La revue Radio Express Strasbourg
numéro du 15 novembre 1931

Joseph Colomb - novembre 2015

Notes :

 1. Charles Munch (1891-1968), né à Strasbourg, décédé aux USA, d’abord violoniste, puis chef d’orchestre, à la Société des concerts du Conservatoire à Paris, à l’Orchestre symphonique de Boston et à l’Orchestre de Paris, sans compter ses nombreux engagements en Europe et ailleurs. Il créa des ouvrages d’Honegger, Poulenc, Milhaud, Martinů, Dutilleux, etc. 

2. Durant toute la jeunesse du musicien l’Alsace était une terre allemande, conséquence de la défaite française de 1871. Il n’est donc pas surprenant que l’on ait retenu plus la forme germanique de son second prénom que la graphie française.

3. Les Concerts d’été se déroulèrent de 1929 à 1939. Ils eurent lieu dans le cadre verdoyant du parc de l’Orangerie.

4. Programme du concert du 29 juillet 1931 : Honegger, Chant de joie, extrait de Napoléon (1927) ; Janáček, Sinfonietta (1926) ; Milhaud, Saudades do Brazil (1921) ; Hindemith, Nusch-Nuschi (1921). Comme on peut s'en apercevoir, le concert était tout entier consacré à des musiques très récentes, ce qui déconcerta au moins une partie du public.

5. orthographe de l’article respectée.

6. Les Editions Rieder publièrent en 1930, rédigé par Daniel Muller,  le premier livre écrit en français dédié à Janáček et qui resta le seul pendant cinquante ans. Les pages 20 à 26 expliquent la technique musicale du compositeur.

7.Dernières Nouvelles de Strasbourg, 30 juillet 1931, article signé Zed.

8. comme les désignait Zed, le rédacteur de l’article.

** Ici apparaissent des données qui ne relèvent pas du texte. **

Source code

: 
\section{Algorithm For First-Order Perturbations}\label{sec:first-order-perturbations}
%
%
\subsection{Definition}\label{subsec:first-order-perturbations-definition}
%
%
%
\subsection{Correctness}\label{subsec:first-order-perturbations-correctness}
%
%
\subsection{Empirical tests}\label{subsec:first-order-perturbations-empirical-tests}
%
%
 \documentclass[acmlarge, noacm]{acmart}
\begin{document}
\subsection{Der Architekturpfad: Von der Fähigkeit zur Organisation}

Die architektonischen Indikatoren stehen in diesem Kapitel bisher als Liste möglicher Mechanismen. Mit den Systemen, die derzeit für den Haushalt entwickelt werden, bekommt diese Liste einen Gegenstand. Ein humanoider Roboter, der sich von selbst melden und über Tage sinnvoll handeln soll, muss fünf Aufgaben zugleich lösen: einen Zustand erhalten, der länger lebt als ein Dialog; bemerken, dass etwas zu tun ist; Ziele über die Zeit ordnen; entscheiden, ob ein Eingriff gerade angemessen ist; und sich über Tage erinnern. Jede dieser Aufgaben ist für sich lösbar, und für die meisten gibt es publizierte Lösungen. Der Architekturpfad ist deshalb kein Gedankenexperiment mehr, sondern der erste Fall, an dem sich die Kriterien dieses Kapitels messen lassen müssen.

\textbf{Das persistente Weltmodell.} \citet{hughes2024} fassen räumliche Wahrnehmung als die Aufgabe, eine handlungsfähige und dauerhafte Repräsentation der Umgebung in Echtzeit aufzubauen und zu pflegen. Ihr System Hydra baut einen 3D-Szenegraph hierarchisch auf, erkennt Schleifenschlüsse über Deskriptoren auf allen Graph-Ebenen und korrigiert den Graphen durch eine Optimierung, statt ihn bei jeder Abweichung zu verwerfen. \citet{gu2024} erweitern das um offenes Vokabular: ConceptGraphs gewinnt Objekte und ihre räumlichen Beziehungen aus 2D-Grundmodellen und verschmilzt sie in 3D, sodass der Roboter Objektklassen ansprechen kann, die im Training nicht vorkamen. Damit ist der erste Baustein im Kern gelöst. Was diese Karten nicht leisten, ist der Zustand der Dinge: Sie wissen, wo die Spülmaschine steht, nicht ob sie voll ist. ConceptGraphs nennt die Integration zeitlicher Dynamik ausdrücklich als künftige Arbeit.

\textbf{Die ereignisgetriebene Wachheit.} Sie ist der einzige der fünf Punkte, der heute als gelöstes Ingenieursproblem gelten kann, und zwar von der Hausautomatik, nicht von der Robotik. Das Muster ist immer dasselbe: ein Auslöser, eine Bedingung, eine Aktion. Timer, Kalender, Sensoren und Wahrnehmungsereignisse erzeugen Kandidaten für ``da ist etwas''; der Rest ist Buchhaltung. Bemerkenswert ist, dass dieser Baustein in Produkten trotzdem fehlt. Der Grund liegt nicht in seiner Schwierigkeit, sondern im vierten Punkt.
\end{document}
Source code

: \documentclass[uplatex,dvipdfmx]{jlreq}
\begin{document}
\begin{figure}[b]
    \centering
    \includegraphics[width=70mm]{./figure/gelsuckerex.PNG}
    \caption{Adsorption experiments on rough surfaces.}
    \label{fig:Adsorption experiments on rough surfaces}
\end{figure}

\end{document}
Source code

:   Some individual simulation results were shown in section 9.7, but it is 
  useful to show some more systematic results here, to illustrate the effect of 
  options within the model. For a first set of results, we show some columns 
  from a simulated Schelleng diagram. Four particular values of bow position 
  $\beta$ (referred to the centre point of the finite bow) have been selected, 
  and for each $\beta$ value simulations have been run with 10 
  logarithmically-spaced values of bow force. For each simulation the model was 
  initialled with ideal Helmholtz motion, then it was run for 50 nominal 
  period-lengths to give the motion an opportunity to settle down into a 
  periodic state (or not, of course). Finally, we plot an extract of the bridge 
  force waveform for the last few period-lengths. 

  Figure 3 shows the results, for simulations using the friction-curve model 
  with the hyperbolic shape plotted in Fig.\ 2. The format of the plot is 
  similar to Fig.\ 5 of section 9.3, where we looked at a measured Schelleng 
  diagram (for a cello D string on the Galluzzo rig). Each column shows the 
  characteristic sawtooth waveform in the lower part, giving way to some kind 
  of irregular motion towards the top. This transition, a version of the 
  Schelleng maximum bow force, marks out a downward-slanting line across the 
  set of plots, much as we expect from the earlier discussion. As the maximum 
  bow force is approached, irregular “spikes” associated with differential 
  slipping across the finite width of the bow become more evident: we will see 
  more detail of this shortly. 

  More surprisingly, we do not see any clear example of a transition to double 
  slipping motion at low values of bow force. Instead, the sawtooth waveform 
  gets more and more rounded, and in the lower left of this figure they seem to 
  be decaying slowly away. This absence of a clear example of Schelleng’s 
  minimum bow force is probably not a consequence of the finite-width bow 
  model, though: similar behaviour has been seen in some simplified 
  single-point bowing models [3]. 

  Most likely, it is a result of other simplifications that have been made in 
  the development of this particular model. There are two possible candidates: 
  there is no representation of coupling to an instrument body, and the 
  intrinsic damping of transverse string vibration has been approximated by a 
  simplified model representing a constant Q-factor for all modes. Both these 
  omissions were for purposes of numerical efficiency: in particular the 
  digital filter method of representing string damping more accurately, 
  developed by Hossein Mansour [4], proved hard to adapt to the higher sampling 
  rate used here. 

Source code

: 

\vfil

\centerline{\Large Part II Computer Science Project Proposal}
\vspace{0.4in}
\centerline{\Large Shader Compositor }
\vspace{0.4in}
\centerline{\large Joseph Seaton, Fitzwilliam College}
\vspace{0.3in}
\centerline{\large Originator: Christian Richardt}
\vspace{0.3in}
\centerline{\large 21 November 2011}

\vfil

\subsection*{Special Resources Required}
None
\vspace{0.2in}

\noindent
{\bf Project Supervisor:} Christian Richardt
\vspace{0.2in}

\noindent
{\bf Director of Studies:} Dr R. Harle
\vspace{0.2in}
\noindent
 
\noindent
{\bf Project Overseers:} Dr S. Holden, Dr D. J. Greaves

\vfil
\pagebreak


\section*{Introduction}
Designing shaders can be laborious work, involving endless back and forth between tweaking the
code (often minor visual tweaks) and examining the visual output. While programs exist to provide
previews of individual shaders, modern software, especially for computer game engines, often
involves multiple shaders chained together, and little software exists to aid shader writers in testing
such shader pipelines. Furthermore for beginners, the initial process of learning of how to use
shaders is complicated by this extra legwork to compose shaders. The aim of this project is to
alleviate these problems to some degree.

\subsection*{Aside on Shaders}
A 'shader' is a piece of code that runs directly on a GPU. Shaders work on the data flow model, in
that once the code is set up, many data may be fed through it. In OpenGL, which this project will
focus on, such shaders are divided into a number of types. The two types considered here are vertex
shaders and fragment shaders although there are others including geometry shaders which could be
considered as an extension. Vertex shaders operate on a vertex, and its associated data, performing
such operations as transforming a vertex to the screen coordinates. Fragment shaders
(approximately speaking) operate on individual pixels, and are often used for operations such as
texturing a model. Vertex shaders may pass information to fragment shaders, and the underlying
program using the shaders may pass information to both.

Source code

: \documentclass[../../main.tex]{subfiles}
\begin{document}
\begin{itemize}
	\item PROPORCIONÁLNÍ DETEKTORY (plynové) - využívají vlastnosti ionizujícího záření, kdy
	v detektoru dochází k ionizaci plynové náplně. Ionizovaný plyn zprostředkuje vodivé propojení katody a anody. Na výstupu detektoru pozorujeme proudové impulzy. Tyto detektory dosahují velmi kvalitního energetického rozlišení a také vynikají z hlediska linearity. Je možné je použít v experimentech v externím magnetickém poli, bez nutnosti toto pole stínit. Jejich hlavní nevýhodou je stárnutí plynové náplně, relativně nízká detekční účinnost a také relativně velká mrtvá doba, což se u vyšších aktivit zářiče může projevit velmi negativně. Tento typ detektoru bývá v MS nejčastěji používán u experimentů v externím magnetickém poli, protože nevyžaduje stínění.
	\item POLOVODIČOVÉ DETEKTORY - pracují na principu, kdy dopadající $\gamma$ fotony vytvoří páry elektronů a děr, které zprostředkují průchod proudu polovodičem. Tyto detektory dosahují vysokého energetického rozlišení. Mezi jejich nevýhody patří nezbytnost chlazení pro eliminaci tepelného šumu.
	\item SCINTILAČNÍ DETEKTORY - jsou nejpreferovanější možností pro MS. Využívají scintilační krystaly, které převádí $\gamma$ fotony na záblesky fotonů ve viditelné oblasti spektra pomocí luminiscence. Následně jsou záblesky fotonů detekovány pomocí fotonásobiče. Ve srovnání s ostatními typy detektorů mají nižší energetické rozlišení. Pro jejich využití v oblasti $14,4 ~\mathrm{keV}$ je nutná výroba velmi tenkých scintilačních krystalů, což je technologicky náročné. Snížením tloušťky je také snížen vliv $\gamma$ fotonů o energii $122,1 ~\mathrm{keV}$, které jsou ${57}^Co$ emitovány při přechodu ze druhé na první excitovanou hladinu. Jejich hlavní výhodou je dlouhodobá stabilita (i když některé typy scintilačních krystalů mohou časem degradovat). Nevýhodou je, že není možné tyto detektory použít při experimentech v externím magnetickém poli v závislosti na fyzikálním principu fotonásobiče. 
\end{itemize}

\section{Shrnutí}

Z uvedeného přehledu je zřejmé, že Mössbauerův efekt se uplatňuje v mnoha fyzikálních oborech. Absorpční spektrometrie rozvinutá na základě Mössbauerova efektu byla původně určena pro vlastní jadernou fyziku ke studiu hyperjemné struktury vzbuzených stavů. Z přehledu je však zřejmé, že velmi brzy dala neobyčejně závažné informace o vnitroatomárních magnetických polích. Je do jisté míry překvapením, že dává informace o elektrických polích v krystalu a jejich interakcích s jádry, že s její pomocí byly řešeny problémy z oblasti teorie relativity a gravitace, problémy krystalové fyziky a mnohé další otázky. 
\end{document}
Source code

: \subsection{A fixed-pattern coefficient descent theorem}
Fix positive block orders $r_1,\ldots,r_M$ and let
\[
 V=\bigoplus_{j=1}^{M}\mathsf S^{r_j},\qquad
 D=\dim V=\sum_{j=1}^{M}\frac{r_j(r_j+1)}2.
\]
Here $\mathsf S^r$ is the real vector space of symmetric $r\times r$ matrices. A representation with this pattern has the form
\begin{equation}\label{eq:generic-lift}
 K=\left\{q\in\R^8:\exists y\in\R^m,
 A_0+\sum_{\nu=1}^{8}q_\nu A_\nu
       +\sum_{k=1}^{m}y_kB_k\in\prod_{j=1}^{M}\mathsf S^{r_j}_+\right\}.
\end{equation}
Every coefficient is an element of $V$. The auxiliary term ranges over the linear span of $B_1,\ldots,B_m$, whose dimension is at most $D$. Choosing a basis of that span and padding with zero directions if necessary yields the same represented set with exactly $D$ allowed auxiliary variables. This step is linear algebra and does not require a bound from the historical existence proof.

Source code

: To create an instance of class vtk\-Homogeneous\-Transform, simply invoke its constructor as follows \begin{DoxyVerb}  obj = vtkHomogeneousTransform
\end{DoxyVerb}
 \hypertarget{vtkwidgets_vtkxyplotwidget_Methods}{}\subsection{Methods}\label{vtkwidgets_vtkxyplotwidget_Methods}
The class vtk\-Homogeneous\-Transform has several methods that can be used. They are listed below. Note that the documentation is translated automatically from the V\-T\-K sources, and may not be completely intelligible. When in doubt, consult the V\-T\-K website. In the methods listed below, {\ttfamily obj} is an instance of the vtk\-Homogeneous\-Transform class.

9. Ernest Geoffroy Munch a d’abord été chef de chœur.

10. Dernières Nouvelles de Strasbourg, 19 novembre 1931, article signé Zed.

11. Pendant plusieurs années, à partir de 1930, la radio édita une revue dans laquelle elle délivrait le contenu détaillé de ses émissions. Elle accordait une place aux autres radios nationales et à quelques autres de l’étranger. Par contre, aucun commentaire sur les émissions diffusées.